▶ _MATERIAL PROVIDED_
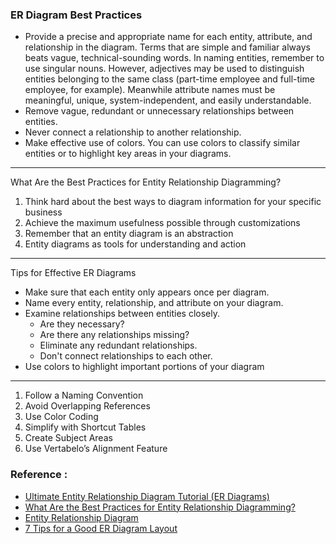 
### ER Diagram Best Practices
- Provide a precise and appropriate name for each entity, attribute, and relationship in the diagram. Terms that are simple and familiar always beats vague, technical-sounding words. In naming entities, remember to use singular nouns. However, adjectives may be used to distinguish entities belonging to the same class (part-time employee and full-time employee, for example). Meanwhile attribute names must be meaningful, unique, system-independent, and easily understandable.
- Remove vague, redundant or unnecessary relationships between entities.
- Never connect a relationship to another relationship.
- Make effective use of colors. You can use colors to classify similar entities or to highlight key areas in your diagrams.
-------------------------
What Are the Best Practices for Entity Relationship Diagramming?
1) Think hard about the best ways to diagram information for your specific business
2) Achieve the maximum usefulness possible through customizations
3) Remember that an entity diagram is an abstraction
4) Entity diagrams as tools for understanding and action
------------------------
Tips for Effective ER Diagrams
- Make sure that each entity only appears once per diagram.
- Name every entity, relationship, and attribute on your diagram.
- Examine relationships between entities closely. 
  - Are they necessary? 
  - Are there any relationships missing? 
  - Eliminate any redundant relationships. 
  - Don't connect relationships to each other.
- Use colors to highlight important portions of your diagram
-------------------------------
1. Follow a Naming Convention
2. Avoid Overlapping References
3. Use Color Coding
4. Simplify with Shortcut Tables
5. Create Subject Areas
6. Use Vertabelo’s Alignment Feature

### Reference :
- [Ultimate Entity Relationship Diagram Tutorial (ER Diagrams)](https://creately.com/blog/diagrams/er-diagrams-tutorial/#:~:text=ER%20Diagram%20Best%20Practices,remember%20to%20use%20singular%20nouns.)
- [What Are the Best Practices for Entity Relationship Diagramming?](https://www.diligent.com/insights/entity-relationship-diagramming/what-are-the-best-practices-for-entity-relationship-diagramming/)
- [Entity Relationship Diagram](https://www.smartdraw.com/entity-relationship-diagram/)
- [7 Tips for a Good ER Diagram Layout](https://vertabelo.com/blog/vertabelo-tips-good-er-diagram-layout/)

▶ _ACTIVITY_
The answer consists of the records repeated exactly, without any images.

▶ _YOUR SOLUTION_
### ER Diagram Best Practices
- Provide a precise and appropriate name for each entity, attribute, and relationship in the diagram. Terms that are simple and familiar always beats vague, technical-sounding words. In naming entities, remember to use singular nouns. However, adjectives may be used to distinguish entities belonging to the same class (part-time employee and full-time employee, for example). Meanwhile attribute names must be meaningful, unique, system-independent, and easily understandable.
- Remove vague, redundant or unnecessary relationships between entities.
- Never connect a relationship to another relationship.
- Make effective use of colors. You can use colors to classify similar entities or to highlight key areas in your diagrams.
-------------------------
What Are the Best Practices for Entity Relationship Diagramming?
1) Think hard about the best ways to diagram information for your specific business
2) Achieve the maximum usefulness possible through customizations
3) Remember that an entity diagram is an abstraction
4) Entity diagrams as tools for understanding and action
------------------------
Tips for Effective ER Diagrams
- Make sure that each entity only appears once per diagram.
- Name every entity, relationship, and attribute on your diagram.
- Examine relationships between entities closely. 
  - Are they necessary? 
  - Are there any relationships missing? 
  - Eliminate any redundant relationships. 
  - Don't connect relationships to each other.
- Use colors to highlight important portions of your diagram
-------------------------------
1. Follow a Naming Convention
2. Avoid Overlapping References
3. Use Color Coding
4. Simplify with Shortcut Tables
5. Create Subject Areas
6. Use Vertabelo’s Alignment Feature

### Reference :
- [Ultimate Entity Relationship Diagram Tutorial (ER Diagrams)](https://creately.com/blog/diagrams/er-diagrams-tutorial/#:~:text=ER%20Diagram%20Best%20Practices,remember%20to%20use%20singular%20nouns.)
- [What Are the Best Practices for Entity Relationship Diagramming?](https://www.diligent.com/insights/entity-relationship-diagramming/what-are-the-best-practices-for-entity-relationship-diagramming/)
- [Entity Relationship Diagram](https://www.smartdraw.com/entity-relationship-diagram/)
- [7 Tips for a Good ER Diagram Layout](https://vertabelo.com/blog/vertabelo-tips-good-er-diagram-layout/)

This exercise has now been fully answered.